Shotwell Coding Guidelines

As with all Yorba projects, Shotwell source should conform to the Yorba coding conventions. The following coding guidelines were developed specifically for Shotwell, but may be adopted by other Yorba projects:

  • Use assert() for sanity checking as well as parameter checking. Do not use assertions to check user input; this must be checked at run-time and either reported back to the user or silently corrected. Don't go crazy with assertions. Vala's generated C code does null checking automatically, for example.
  • Use Vala's logging functions rather than stdout/stderr.printf(). Logged messages can be captured or suppressed later, if necessary. Note that calling the error() log function will terminate the application. Other logging, debugging, and error functions can be found at the bottom of the  valadocs.org GLib page.
  • The app's database and caches and various other files are maintained in a hidden directory in the user's home directory. We assume that these files will not be deleted or modified directly by the user at run-time, so no error recovery should be performed. However, basic sanity checking should be done at start time to ensure the application can execute.
  • Although some configuration may be maintained outside the hidden data directory, external config changes won't be recognized after program initialization.
  • Data files external to the app (in particular, the user's photo files) may be altered, moved, or deleted by the user at any time. Because they don't "belong" to Shotwell, we must be account for the various possibilities.
  • For SQLite, use assert() on prepare_v2(), as a failure there indicates malformed SQL, which is a programming bug.
  • Also use assert() on the SQLite bind_*() calls, as all error conditions indicate programming errors as well.

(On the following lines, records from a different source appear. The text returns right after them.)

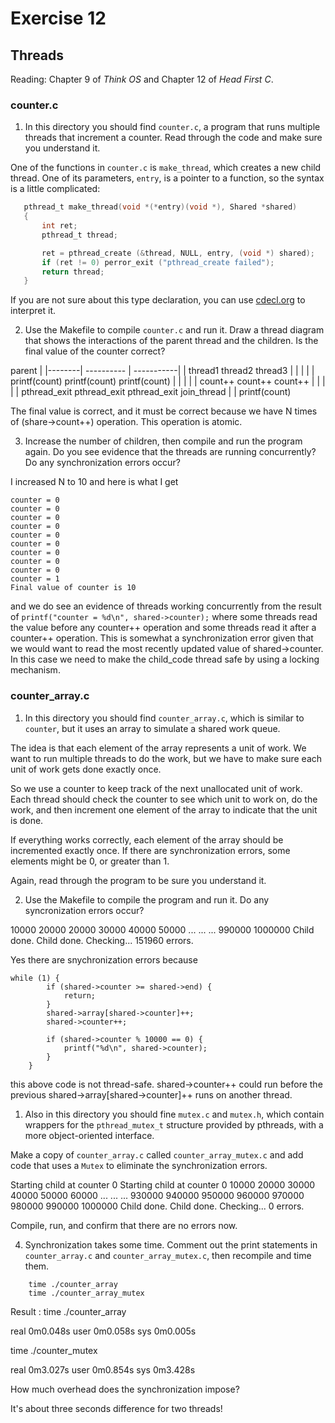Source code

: # Exercise 12
## Threads

Reading: Chapter 9 of *Think OS* and Chapter 12 of *Head First C*.

### counter.c

1) In this directory you should find `counter.c`, a program that runs
multiple threads that increment a counter.  Read through the code and
make sure you understand it.

One of the functions in `counter.c` is `make_thread`, which
creates a new child thread.  One of its parameters, `entry`, is
a pointer to a function, so the syntax is a little complicated:

 ```C
    pthread_t make_thread(void *(*entry)(void *), Shared *shared)
    {
        int ret;
        pthread_t thread;

        ret = pthread_create (&thread, NULL, entry, (void *) shared);
        if (ret != 0) perror_exit ("pthread_create failed");
        return thread;
    }
 ```

If you are not sure about this type declaration, you can use
[cdecl.org](http://cdecl.org) to interpret it.


2) Use the Makefile to compile `counter.c` and run it.  Draw a thread
diagram that shows the interactions of the parent thread and the children.
Is the final value of the counter correct?

parent
   |
   |--------| ----------  | -----------|
   |       thread1      thread2      thread3
   |        |             |             |
   |      printf(count) printf(count) printf(count)
   |        |             |             |
   |       count++      count++        count++
   |        |             |             |
   |      pthread_exit  pthread_exit pthread_exit
 join_thread
   |
   |
  printf(count)

The final value is correct, and it must be correct because we have N times of (share->count++) operation.
This operation is atomic.

3) Increase the number of children, then compile and run the program again.
Do you see evidence that the threads are running concurrently?  Do any
synchronization errors occur?

I increased N to 10 and here is what I get
```
counter = 0
counter = 0
counter = 0
counter = 0
counter = 0
counter = 0
counter = 0
counter = 0
counter = 0
counter = 1
Final value of counter is 10
```
and we do see an evidence of threads working concurrently from
the result of `printf("counter = %d\n", shared->counter);`
where some threads read the value before any counter++ operation and some threads read it after a counter++ operation.
This is somewhat a synchronization error given that we would want to read the most recently updated value of shared->counter.
In this case we need to make the child_code thread safe by using a locking mechanism.



### counter_array.c

1) In this directory you should find `counter_array.c`, which is similar
to `counter`, but it uses an array to simulate a shared work queue.

The idea is that each element of the array represents a unit of work.
We want to run multiple threads to do the work, but we have to make sure
each unit of work gets done exactly once.

So we use a counter to keep track of the next unallocated unit of
work.  Each thread should check the counter to see which unit to
work on, do the work, and then increment one element of the array
to indicate that the unit is done.

If everything works correctly, each element of the array should be
incremented exactly once.  If there are synchronization errors, some
elements might be 0, or greater than 1.

Again, read through the program to be sure you understand it.

2) Use the Makefile to compile the program and run it.  Do any
syncronization errors occur?

10000
20000
20000
30000
40000
50000
...
...
...
990000
1000000
Child done.
Child done.
Checking...
151960 errors.

Yes there are snychronization errors because 
```
while (1) {
        if (shared->counter >= shared->end) {
            return;
        }
        shared->array[shared->counter]++;
        shared->counter++;

        if (shared->counter % 10000 == 0) {
            printf("%d\n", shared->counter);
        }
    }
```
this above code is not thread-safe. shared->counter++ could run before the previous shared->array[shared->counter]++ runs on another thread.

1) Also in this directory you should fine `mutex.c` and `mutex.h`, which
contain wrappers for the `pthread_mutex_t` structure provided by pthreads,
with a more object-oriented interface.

Make a copy of `counter_array.c` called `counter_array_mutex.c` and
add code that uses a `Mutex` to eliminate the synchronization errors.

Starting child at counter 0
Starting child at counter 0
10000
20000
30000
40000
50000
60000
...
...
...
930000
940000
950000
960000
970000
980000
990000
1000000
Child done.
Child done.
Checking...
0 errors.

Compile, run, and confirm that there are no errors now.

4) Synchronization takes some time.  Comment out the print statements
in `counter_array.c` and `counter_array_mutex.c`, then recompile and time them.

```
    time ./counter_array
    time ./counter_array_mutex
```

Result :
time ./counter_array

real    0m0.048s
user    0m0.058s
sys     0m0.005s

time ./counter_mutex

real    0m3.027s
user    0m0.854s
sys     0m3.428s

How much overhead does the synchronization impose?

It's about three seconds difference for two threads!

  • For SQLite's step(), there are two non-error return code possibilities: Sqlite.DONE, which means no more rows can be found, and Sqlite.ROW, which means a row has been loaded and may be examined. There are two error return codes we must handle as well: Sqlite.CONSTRAINT, which means a value is out of bounds, most likely one that was passed in as an argument. An error code should be propagated for this. Sqlite.ERROR indicates a run-time error, which can be handled with an error() call.
  • If the database cannot be opened, use error().
  • Use SQLite's errmsg() in log functions.